The second historical fiction book I recently finished was Caleb's Crossing by Geraldine Brooks. I have read several of her previous works including her Pulitzer Prize winning novel March, so I was prepared for great writing. I wasn't disappointed on that point. Caleb's Crossing was set during Colonial times on an island near Nantucket, New England. A family had set up their own colony on this island feeling that many of the Puritan ideals were too strict especially about the treatment of the Indians. Bethia, the book's narrator, is a smart young girl who is thwarted in her attempts to attend classes, taught by her father, because she is a girl. So she has to learn by being stealthy. She also befriends an Indian boy and gets him interested in learning as well.

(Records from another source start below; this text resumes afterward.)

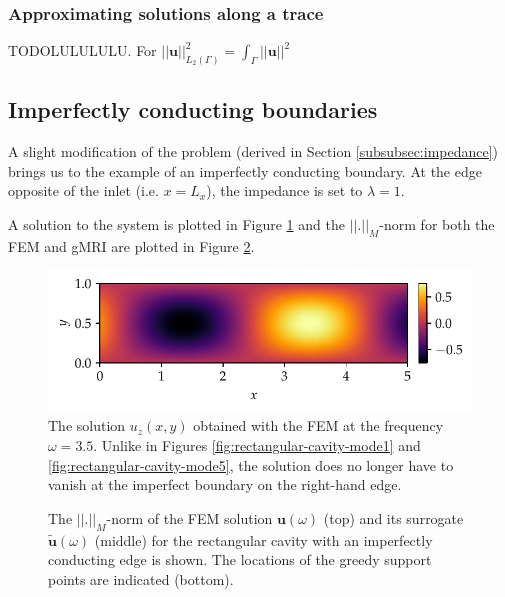 \documentclass[11pt, a4paper]{article}
\begin{document}
\subsubsection{Approximating solutions along a trace}
\label{subsubsec:traces}
 
TODOLULULULU.
For $||\mathbf{u}||_{L_2(\Gamma)}^2 = \int_{\Gamma} ||\mathbf{u}||^2$

\subsection{Imperfectly conducting boundaries}
\label{subsec:examples-impedance}

A slight modification of the problem (derived in Section \ref{subsubsec:impedance})
brings us to the example of an imperfectly conducting boundary. At the edge 
opposite of the inlet (i.e. $x=L_x$), the impedance is set to $\lambda=1$.

A solution to the system is plotted in Figure \ref{fig:imperfect-conductor-solution}
and the $||.||_M$-norm for both the \acrshort{FEM} and \acrshort{gMRI}
are plotted in Figure \ref{fig:imperfect-conductor-norms}.

\begin{figure}[ht]
    \centering
    \includegraphics{plots/imperfect_conductor_solution.pdf}
    \caption{The solution $u_z(x, y)$ obtained with the \acrshort{FEM} at the
    frequency $\omega = 3.5$. Unlike in Figures \ref{fig:rectangular-cavity-mode1}
    and \ref{fig:rectangular-cavity-mode5}, the solution does no longer have to
    vanish at the imperfect boundary on the right-hand edge.}
    \label{fig:imperfect-conductor-solution}
\end{figure}

\begin{figure}[ht]
    \centering
    
    \caption{The $||.||_M$-norm of the \acrshort{FEM} solution $\mathbf{u}(\omega)$ (top) and
    its surrogate $\mathbf{\tilde{u}}(\omega)$ (middle) for the rectangular cavity with
    an imperfectly conducting edge is shown. The locations of the greedy support
    points are indicated (bottom).}
    \label{fig:imperfect-conductor-norms}
\end{figure}
\end{document}
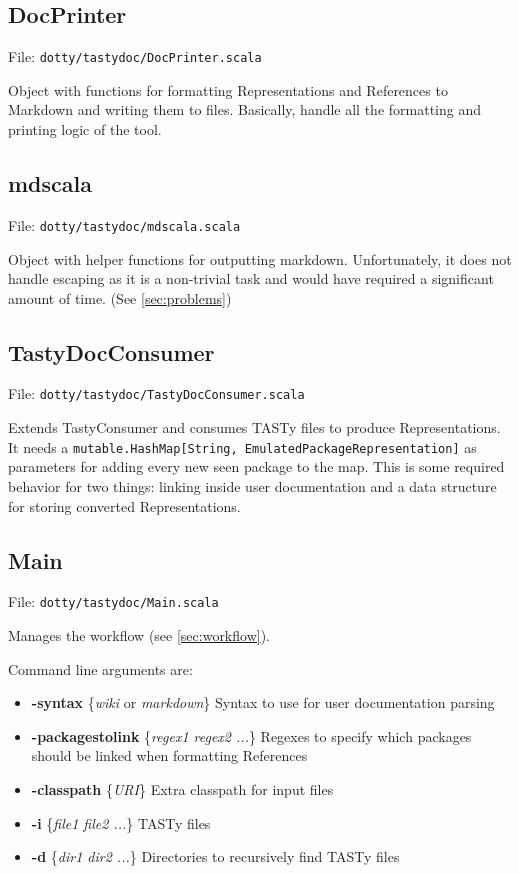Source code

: \documentclass{report}
\begin{document}
\subsection{DocPrinter}
File: \texttt{dotty/tastydoc/DocPrinter.scala}

Object with functions for formatting Representations and References to Markdown and writing them to files. Basically, handle all the formatting and printing logic of the tool.

\subsection{mdscala}
File: \texttt{dotty/tastydoc/mdscala.scala}

Object with helper functions for outputting markdown. Unfortunately, it does not handle escaping as it is a non-trivial task and would have required a significant amount of time. (See \autoref{sec:problems})

\subsection{TastyDocConsumer}
File: \texttt{dotty/tastydoc/TastyDocConsumer.scala}

Extends TastyConsumer and consumes TASTy files to produce Representations. It needs a \texttt{mutable.HashMap[String, EmulatedPackageRepresentation]} as parameters for adding every new seen package to the map. This is some required behavior for two things: linking inside user documentation and a data structure for storing converted Representations.
\subsection{Main}
File: \texttt{dotty/tastydoc/Main.scala}

Manages the workflow (see \autoref{sec:workflow}).

Command line arguments are:
\begin{itemize}
    \item \textbf{-syntax} \{\textit{wiki} or \textit{markdown}\} Syntax to use for user documentation parsing
    \item \textbf{-packagestolink} \{\textit{regex1 regex2 ...}\} Regexes to specify which packages should be linked when formatting References
    \item \textbf{-classpath} \{\textit{URI}\} Extra classpath for input files
    \item \textbf{-i} \{\textit{file1 file2 ...}\} TASTy files
    \item \textbf{-d} \{\textit{dir1 dir2 ...}\} Directories to recursively find TASTy files
\end{itemize}
\end{document}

Later the boy, renamed Caleb, is sent to attend school on the mainland where he does very well academically but is laid low as he has to shed his Indian traditions. In the end tragedy strikes and Bethia is left to ponder what would have happened to Caleb if she had just left him alone.
Unlike the previous book, Caleb's Crossing did use language which seemed like the language of the 1660s, very stilted and full of religious aphorisms. The descriptions of the island, the Indian villages, the local farms, and the town of Cambridge gave a full and complete picture of the setting. Though I liked this book better than The Lost History of Stars, it did not cause me to do any additional research on my own. Each of the books had their own strengths and weaknesses.
For my taste, I like historical fiction to also be educational. I like a story line which carries to plot along but I also want authentic details which will pique my interest and knowledge-base. Sometimes the least likely books can do the best job of that. One book that comes to mind is Revolution by Jennifer Donnelly. In this book, set in modern times, the main character Andi goes to Paris. She finds a journal of a girl who lived two centuries before. As she reads it she actually time travels to that time period and learns about the French Revolution up close and personal. Even though the book uses magical realism, I learned more about the French Revolution than I ever had from textbooks and I enjoyed the experience of reading it very much.
One distinction I want to make about books assigned as historical fiction. They need to be written with a backward glance of at least twenty-five or fifty years, or more. That means that Pride and Prejudice isn't historical fiction, even though it sure seems like it to today's readers, because Austen wrote all of her books set in the same time period in which she lived. I used to book talk the book The Bell Jar by Sylvia Plath and would tell students that it will seem like you are reading historical fiction back to the late 1950s but the author didn't write it with a look to the past. Plath wrote the book in her present time. Authors of today writing about historical events will add modern sensibilities to their works often because they don't want to offend their readers. Caleb's Crossing is written in such a way as to make the reader feel outraged at the treatment of the Indians. If the book had really been written during the 1600s about the same events, I doubt we would have had that author assist. When my children were young I decided to read aloud The Little House On the Prairie series by Laura Ingalls Wilder. I think we only read two of the books. I couldn't stand them. They were so racist. I hadn't even noticed that when I was young and read them for the first time.
Good historical fiction should help catapult the reader back in time to certain place or event and help the reader understand just a bit what it was like to live during that time. Great historical fiction will go one more step and cause the reader to do their own research to learn more just because they want to know more.
What are some of your favorite historical fiction books?